Meurtre de Bourganeuf : des zones d'ombre subsistent au deuxième jour du procès
« Il y a pas mal de choses incohérentes, incomplètes », pointe le ministère public, au terme d’une nouvelle matinée d’audiences, ce mardi au tribunal de Guéret. Car si tous les témoignages s’accordent à dresser le portrait d’un homme « gentil, serviable, honnête, discret, courageux » quant à l’accusé - face à celui moins flatteur de la victime (lire ci-dessous) - une zone d’ombre persiste encore au deuxième jour du procès : où le coup mortel à la carotide gauche a-t-il été porté ? Dans la pièce principale de l’appartement ? Dans le hall d’entrée ? Anthony Marchand n’a jamais changé sa version des faits, ne se « souvenant » déjà pas d’autant de coups portés à Nicolas Nivet. Cynthia, son ex-compagne, à la barre ce mardi matin, a les mêmes souvenirs confus quant au déroulement tragique de la soirée.
« C’était mon Nicolas, je l’ai eu 37 ans »
Une enfance heureuse à Aubusson puis une vie qui commence à mal tourner à l’adolescence. Il n’a pas que des défauts, Nicolas Nivet, d’ailleurs, « ce n’est pas son procès », insiste la présidente quand ses parents puis son ex-compagne témoignent à la barre. Mais il a des zones d’ombre et un caractère un peu difficile. « Il n’aimait pas être commandé », « il ne lâchait pas l’affaire ». Et puis, il y avait l’alcool, la drogue et ce « regard de tueur », « un regard noir » quand il avait bu. Un homme qui pouvait rabaisser les autres. Mais c’était aussi « un bon père qui s’occupait bien de ses enfants », des trois garçons qu’il avait eus avec sa compagne comme des deux enfants de celle-ci. C’était aussi et d’abord un fils : « C’était mon Nicolas, je l’ai eu 37 ans et en une nuit, j’ai plus rien », lâche sa mère.
Seuls le début et la fin de celle-ci semblent cohérents avec le rapport présenté par un expert en morpho-analyse de sang qui détaille « six zones possibles de commissions de violences : deux dans la pièce principale et quatre dans le hall ». « Il se passe quelque chose d’actif près de la porte ». Est-ce dans ce hall qu’a été porté le coup mortel ? Et les dix coups portés après, dont certains dans le dos ? C’est bien ce qui questionne la cour depuis le premier jour des audiences.
Un trou noir, « un vrai carnage »Un trou noir dans l’enchaînement qui a conduit à un « vrai carnage » : ces mots sont ceux de l’infirmière arrivée la première sur les lieux, rapportant une « dame hystérique, couverte de sang de la tête aux pieds, la victime à qui un individu faisait le point de compression.
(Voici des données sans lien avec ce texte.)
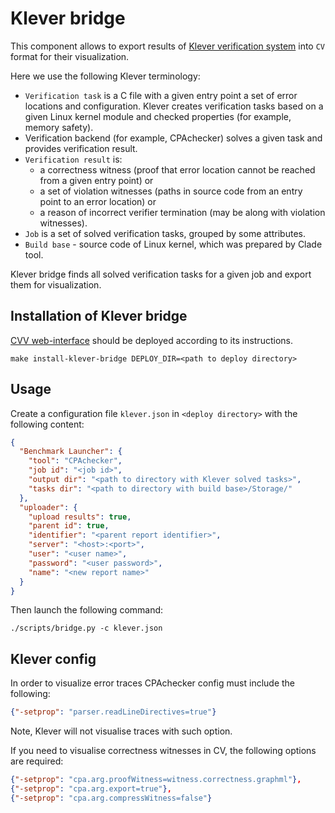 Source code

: # Klever bridge

This component allows to export results of [Klever verification system](https://github.com/ldv-klever/klever) into `CV` format for their visualization.

Here we use the following Klever terminology:
- `Verification task` is a C file with a given entry point a set of error locations and configuration.
Klever creates verification tasks based on a given Linux kernel module and checked properties (for example, memory safety).
- Verification backend (for example, CPAchecker) solves a given task and provides verification result.
- `Verification result` is:
  - a correctness witness (proof that error location cannot be reached from a given entry point) or
  - a set of violation witnesses (paths in source code from an entry point to an error location) or
  - a reason of incorrect verifier termination (may be along with violation witnesses).
- `Job` is a set of solved verification tasks, grouped by some attributes.
- `Build base` - source code of Linux kernel, which was prepared by Clade tool.

Klever bridge finds all solved verification tasks for a given job and export them for visualization.

## Installation of Klever bridge

[CVV web-interface](https://github.com/vmordan/cvv) should be deployed according to its instructions.

```shell
make install-klever-bridge DEPLOY_DIR=<path to deploy directory>
```

## Usage

Create a configuration file `klever.json` in `<deploy directory>` with the following content:

```json
{
  "Benchmark Launcher": {
    "tool": "CPAchecker",
    "job id": "<job id>",
    "output dir": "<path to directory with Klever solved tasks>",
    "tasks dir": "<path to directory with build base>/Storage/"
  },
  "uploader": {
    "upload results": true,
    "parent id": true,
    "identifier": "<parent report identifier>",
    "server": "<host>:<port>",
    "user": "<user name>",
    "password": "<user password>",
    "name": "<new report name>"
  }
}
```

Then launch the following command:

```shell
./scripts/bridge.py -c klever.json
```

## Klever config

In order to visualize error traces CPAchecker config must include the following:
```json
{"-setprop": "parser.readLineDirectives=true"}
```
Note, Klever will not visualise traces with such option.

If you need to visualise correctness witnesses in CV, the following options are required:
```json
{"-setprop": "cpa.arg.proofWitness=witness.correctness.graphml"},
{"-setprop": "cpa.arg.export=true"},
{"-setprop": "cpa.arg.compressWitness=false"}
```
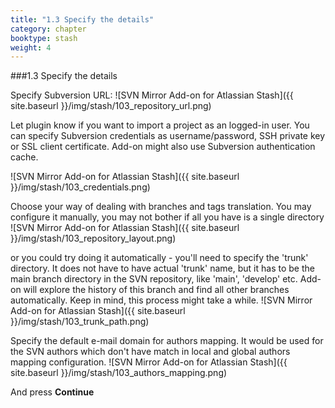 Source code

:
 ```yaml
---
title: "1.3 Specify the details"
category: chapter
booktype: stash
weight: 4
---
```

###1.3 Specify the details

Specify Subversion URL:
![SVN Mirror Add-on for Atlassian Stash]({{ site.baseurl }}/img/stash/103_repository_url.png)

Let plugin know if you want to import a project as an logged-in user.
You can specify Subversion credentials as username/password, SSH private key or SSL client certificate. Add-on might also use Subversion authentication cache.

![SVN Mirror Add-on for Atlassian Stash]({{ site.baseurl }}/img/stash/103_credentials.png)

Choose your way of dealing with branches and tags translation. 
You may configure it manually, you may not bother if all you have is a single directory
![SVN Mirror Add-on for Atlassian Stash]({{ site.baseurl }}/img/stash/103_repository_layout.png)

or you could try doing it automatically - you'll need to specify the 'trunk' directory.
It does not have to have actual 'trunk' name, but it has to be the main branch directory in the SVN repository, like 'main', 'develop' etc. Add-on will explore the history of this branch and find all other branches automatically. Keep in mind, this process might take a while.
![SVN Mirror Add-on for Atlassian Stash]({{ site.baseurl }}/img/stash/103_trunk_path.png)

Specify the default e-mail domain for authors mapping.
It would be used for the SVN authors which don't have match in local and global authors mapping configuration.
![SVN Mirror Add-on for Atlassian Stash]({{ site.baseurl }}/img/stash/103_authors_mapping.png)


And press **Continue**

[](#up) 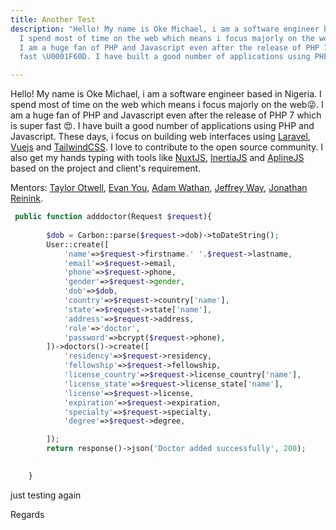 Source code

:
 ```yaml
---
title: Another Test
description: "Hello! My name is Oke Michael, i am a software engineer based in Nigeria.
  I spend most of time on the web which means i focus majorly on the web\U0001F61C.
  I am a huge fan of PHP and Javascript even after the release of PHP 7 which is super
  fast \U0001F60D. I have built a good number of applications using PHP and Javascript."

---
```

Hello! My name is Oke Michael, i am a software engineer based in Nigeria. I spend most of time on the web which means i focus majorly on the web😜. I am a huge fan of PHP and Javascript even after the release of PHP 7 which is super fast 😍. I have built a good number of applications using PHP and Javascript. These days, i focus on building web interfaces using [Laravel](https://laravel.com/), [Vuejs](https://vuejs.org/) and [TailwindCSS](https://tailwindcss.com/). I love to contribute to the open source community. I also get my hands typing with tools like [NuxtJS](https://nuxtjs.org/), [InertiaJS](https://inertiajs.com/) and [AplineJS](https://github.com/alpinejs/alpine) based on the project and client's requirement.

Mentors: [Taylor Otwell](htts://twitter.com/taylorotwell), [Evan You](https://twitter.com/youyuxi), [Adam Wathan](https://twitter.com/adamwathan), [Jeffrey Way](https://twitter/jeffrey_way), [Jonathan Reinink](https://twitter.com/reinink).

```php
 public function adddoctor(Request $request){
        
        $dob = Carbon::parse($request->dob)->toDateString();
        User::create([
            'name'=>$request->firstname.' '.$request->lastname,
            'email'=>$request->email,
            'phone'=>$request->phone,
            'gender'=>$request->gender,
            'dob'=>$dob,
            'country'=>$request->country['name'],
            'state'=>$request->state['name'],
            'address'=>$request->address,
            'role'=>'doctor',
            'password'=>bcrypt($request->phone),
        ])->doctors()->create([
            'residency'=>$request->residency,
            'fellowship'=>$request->fellowship,
            'license_country'=>$request->license_country['name'],
            'license_state'=>$request->license_state['name'],
            'license'=>$request->license,
            'expiration'=>$request->expiration,
            'specialty'=>$request->specialty,
            'degree'=>$request->degree,

        ]);
        return response()->json('Doctor added successfully', 200);

        
    }
```

just testing again

Regards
Il était calme. Je ne pensais pas que c’était lui le meurtrier. Il m’a dit qu’il avait vu rouge ».
À ce « black-out », la psychiatre qui a rencontré Anthony Marchand à la prison de Guéret un mois et demi après les faits avance deux options : « Il se rappelle de coups de couteau mais pas d’un acharnement de violence. […] Soit il préfère ne pas se souvenir, il réécrit l’histoire, soit c’est réellement quelque chose de défensif ». « Quand on a peur de mourir, qu’est-ce qu’il se passe au niveau du cerveau ?, l’interroge Maître Viennois, avocat de la défense. Est-ce qu’il peut y avoir d’éventuelles disjonctions du système émotionnel ? ». « Il n’y a pas de règle, répond la psychiatre. Chacun a sa propre réaction en fonction de sa vie, de son passé. »
« Je ne suis pas un monstre »Ce trou noir interroge la cour depuis la veille : « Une telle plaie (celle de la carotide gauche, N.D.L.R.), c’est comme un tuyau d’arrosage et ces traces, on ne les retrouve pas dans le salon mais dans l’entrée », dit la présidente. « J’ai toujours dit que je m’en souvenais pas », répète Anthony Marchand. « Ça ne vous fait pas peur ces trous noirs ? » « Je ne suis pas un monstre, répond-il. Même si les faits pour lesquels je suis là prouvent le contraire, je ne suis pas un homme violent à la base. Je voulais juste que ça s’arrête. » « Vous aviez peur pour qui ce soir-là ? » « Ben, pour tout le monde. Si je meurs, il se passe quoi après ? Même si ma vie n’a pas toujours été simple, j’y tiens. À mes enfants, à ma femme. Après, c’est même pas un choix. On n’a pas deux heures pour se poser et réfléchir ».